/---

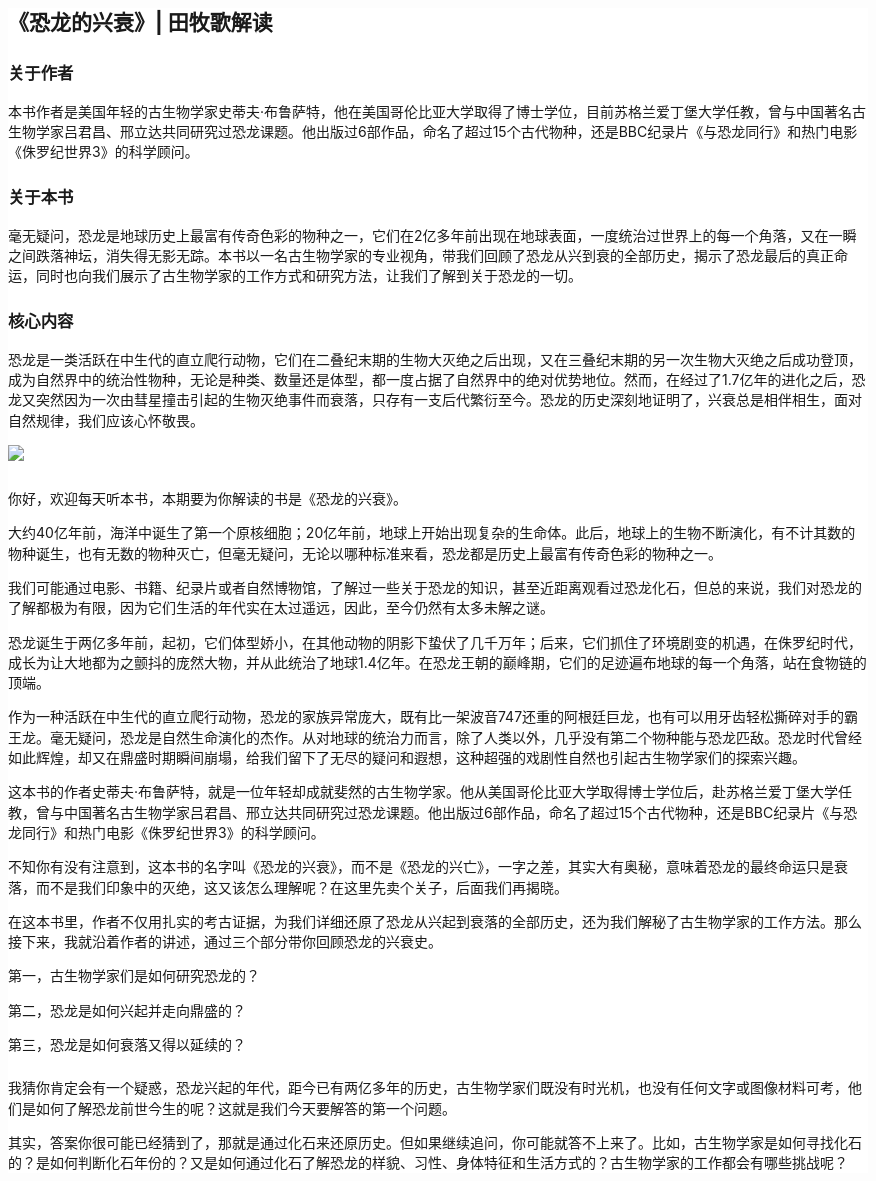 ## 《恐龙的兴衰》| 田牧歌解读

### 关于作者

本书作者是美国年轻的古生物学家史蒂夫·布鲁萨特，他在美国哥伦比亚大学取得了博士学位，目前苏格兰爱丁堡大学任教，曾与中国著名古生物学家吕君昌、邢立达共同研究过恐龙课题。他出版过6部作品，命名了超过15个古代物种，还是BBC纪录片《与恐龙同行》和热门电影《侏罗纪世界3》的科学顾问。

### 关于本书

毫无疑问，恐龙是地球历史上最富有传奇色彩的物种之一，它们在2亿多年前出现在地球表面，一度统治过世界上的每一个角落，又在一瞬之间跌落神坛，消失得无影无踪。本书以一名古生物学家的专业视角，带我们回顾了恐龙从兴到衰的全部历史，揭示了恐龙最后的真正命运，同时也向我们展示了古生物学家的工作方式和研究方法，让我们了解到关于恐龙的一切。

### 核心内容

恐龙是一类活跃在中生代的直立爬行动物，它们在二叠纪末期的生物大灭绝之后出现，又在三叠纪末期的另一次生物大灭绝之后成功登顶，成为自然界中的统治性物种，无论是种类、数量还是体型，都一度占据了自然界中的绝对优势地位。然而，在经过了1.7亿年的进化之后，恐龙又突然因为一次由彗星撞击引起的生物灭绝事件而衰落，只存有一支后代繁衍至今。恐龙的历史深刻地证明了，兴衰总是相伴相生，面对自然规律，我们应该心怀敬畏。

<img  src="https://piccdn3.umiwi.com/img/202103/18/202103181439509866576367.jpg" width="1296"/>

###     



你好，欢迎每天听本书，本期要为你解读的书是《恐龙的兴衰》。

大约40亿年前，海洋中诞生了第一个原核细胞；20亿年前，地球上开始出现复杂的生命体。此后，地球上的生物不断演化，有不计其数的物种诞生，也有无数的物种灭亡，但毫无疑问，无论以哪种标准来看，恐龙都是历史上最富有传奇色彩的物种之一。

我们可能通过电影、书籍、纪录片或者自然博物馆，了解过一些关于恐龙的知识，甚至近距离观看过恐龙化石，但总的来说，我们对恐龙的了解都极为有限，因为它们生活的年代实在太过遥远，因此，至今仍然有太多未解之谜。

恐龙诞生于两亿多年前，起初，它们体型娇小，在其他动物的阴影下蛰伏了几千万年；后来，它们抓住了环境剧变的机遇，在侏罗纪时代，成长为让大地都为之颤抖的庞然大物，并从此统治了地球1.4亿年。在恐龙王朝的巅峰期，它们的足迹遍布地球的每一个角落，站在食物链的顶端。

作为一种活跃在中生代的直立爬行动物，恐龙的家族异常庞大，既有比一架波音747还重的阿根廷巨龙，也有可以用牙齿轻松撕碎对手的霸王龙。毫无疑问，恐龙是自然生命演化的杰作。从对地球的统治力而言，除了人类以外，几乎没有第二个物种能与恐龙匹敌。恐龙时代曾经如此辉煌，却又在鼎盛时期瞬间崩塌，给我们留下了无尽的疑问和遐想，这种超强的戏剧性自然也引起古生物学家们的探索兴趣。

这本书的作者史蒂夫·布鲁萨特，就是一位年轻却成就斐然的古生物学家。他从美国哥伦比亚大学取得博士学位后，赴苏格兰爱丁堡大学任教，曾与中国著名古生物学家吕君昌、邢立达共同研究过恐龙课题。他出版过6部作品，命名了超过15个古代物种，还是BBC纪录片《与恐龙同行》和热门电影《侏罗纪世界3》的科学顾问。

不知你有没有注意到，这本书的名字叫《恐龙的兴衰》，而不是《恐龙的兴亡》，一字之差，其实大有奥秘，意味着恐龙的最终命运只是衰落，而不是我们印象中的灭绝，这又该怎么理解呢？在这里先卖个关子，后面我们再揭晓。

在这本书里，作者不仅用扎实的考古证据，为我们详细还原了恐龙从兴起到衰落的全部历史，还为我们解秘了古生物学家的工作方法。那么接下来，我就沿着作者的讲述，通过三个部分带你回顾恐龙的兴衰史。

第一，古生物学家们是如何研究恐龙的？

第二，恐龙是如何兴起并走向鼎盛的？

第三，恐龙是如何衰落又得以延续的？

###     



我猜你肯定会有一个疑惑，恐龙兴起的年代，距今已有两亿多年的历史，古生物学家们既没有时光机，也没有任何文字或图像材料可考，他们是如何了解恐龙前世今生的呢？这就是我们今天要解答的第一个问题。

其实，答案你很可能已经猜到了，那就是通过化石来还原历史。但如果继续追问，你可能就答不上来了。比如，古生物学家是如何寻找化石的？是如何判断化石年份的？又是如何通过化石了解恐龙的样貌、习性、身体特征和生活方式的？古生物学家的工作都会有哪些挑战呢？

\---

** EXERCISE DESCRIPTION **
Out of the records above, pull the lines that include the word "邢立达共同研究过恐龙课题".

** YOUR RESPONSE **
本书作者是美国年轻的古生物学家史蒂夫·布鲁萨特，他在美国哥伦比亚大学取得了博士学位，目前苏格兰爱丁堡大学任教，曾与中国著名古生物学家吕君昌、邢立达共同研究过恐龙课题。他出版过6部作品，命名了超过15个古代物种，还是BBC纪录片《与恐龙同行》和热门电影《侏罗纪世界3》的科学顾问。
这本书的作者史蒂夫·布鲁萨特，就是一位年轻却成就斐然的古生物学家。他从美国哥伦比亚大学取得博士学位后，赴苏格兰爱丁堡大学任教，曾与中国著名古生物学家吕君昌、邢立达共同研究过恐龙课题。他出版过6部作品，命名了超过15个古代物种，还是BBC纪录片《与恐龙同行》和热门电影《侏罗纪世界3》的科学顾问。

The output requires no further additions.